While Britain eventually revised and repealed elements of the law in 1885, Section 377 lingered in former British colonies post-independence and played a critical role in shaping the culture of sexual norms and health in the Commonwealth. Once a region of diverse religious views and sexual pluralism, the Indian subcontinent yielded to complex conservatism coexisting with tolerance to sexual violence towards women and the marginalised.
Even at the peak of “Bhart Char” struggle, in spite of all the changes to traditional political and legal systems, the new Constitutions and Penal Codes of India (adopted in 1949) and Pakistan (adopted in 1956) retained Section 377 and its equivalent. Bangladesh followed the same path after its independence from Pakistan in 1971. Today, of the 72 countries in which homosexuality is illegal, 36 criminalise and punish same-sex relationships through a variation of Section 377. In all of these countries, the criminal ban was justified by notions of morality; public obscenity; national security; public order; and the weight of tradition, cultural values, and dominant religious views.
Despite progress in championing human rights and democratic values in broader public contexts, and signing the UN Declaration of Human Rights, these countries ignored or more vehemently denied the sexual and reproductive rights of their populations as a whole. At the centre of the moral arguments lay conventional gender roles that define the reproductive rights of men and women and invoke fear that civilisation is threatened where sex is not connected to reproduction.
Until now, the Indian courts have bowed to the sexual majority and related religious pressure. While human rights have figured more prominently in India than in many countries in the context of political and civil rights, sexual rights remained taboo. Earlier calls to abolish Section 377 struggled to gain traction, with the courts considering it a matter of a “miniscule” proportion relative to the population at large.

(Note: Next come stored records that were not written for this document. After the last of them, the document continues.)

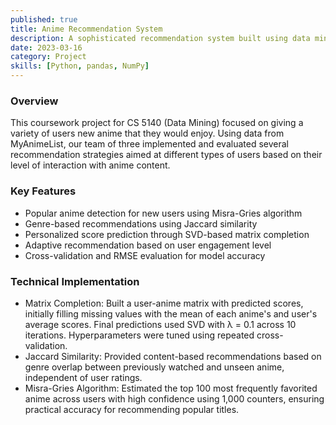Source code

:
 ```yaml
---
published: true
title: Anime Recommendation System
description: A sophisticated recommendation system built using data mining techniques on MyAnimeList dataset, implementing multiple recommendation algorithms.
date: 2023-03-16
category: Project
skills: [Python, pandas, NumPy]
---
```


### Overview

This coursework project for CS 5140 (Data Mining) focused on giving a variety of users new anime that they would enjoy. Using data from MyAnimeList, our team of three implemented and evaluated several recommendation strategies aimed at different types of users based on their level of interaction with anime content.

### Key Features

- Popular anime detection for new users using Misra-Gries algorithm
- Genre-based recommendations using Jaccard similarity
- Personalized score prediction through SVD-based matrix completion
- Adaptive recommendation based on user engagement level
- Cross-validation and RMSE evaluation for model accuracy

### Technical Implementation

- Matrix Completion: Built a user-anime matrix with predicted scores, initially filling missing values with the mean of each anime's and user's average scores. Final predictions used SVD with λ = 0.1 across 10 iterations. Hyperparameters were tuned using repeated cross-validation.
- Jaccard Similarity: Provided content-based recommendations based on genre overlap between previously watched and unseen anime, independent of user ratings.
- Misra-Gries Algorithm: Estimated the top 100 most frequently favorited anime across users with high confidence using 1,000 counters, ensuring practical accuracy for recommending popular titles.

In the wake of India's milestone judgment, two very important questions must now be addressed. The first concerns whether or not countries that maintain the equivalent of Section 377 will follow India's lead in repealing these archaic provisions. While many countries in Asia, including Bangladesh, Pakistan, Nepal, and Thailand, have made significant progress in recognising the transgender population, much work remains to advance the individual's right to sexual orientation and gender expression, the right to marry and form a family, and associated rights of inheritance.
In many countries, religious doctrine and political dynamics disproportionately impact the lives of LGBTI populations, especially those from the poorer strata of society. Systematised stigma and prejudice, harassment, blackmail, and persecution have often led to the gross violation of rights of privacy, dignity, and security, and the denial of legal protections—as witnessed with the brutal killing and prosecution of sexual minorities in several Asian countries. In 2016, Indonesia departed from a tradition of tolerance in launching a series of anti-LGBT actions that included condemnation of same-sex relationships, proposed “cures” for homosexuality, police raids of gay venues and gatherings, and ban on sympathetic media reporting.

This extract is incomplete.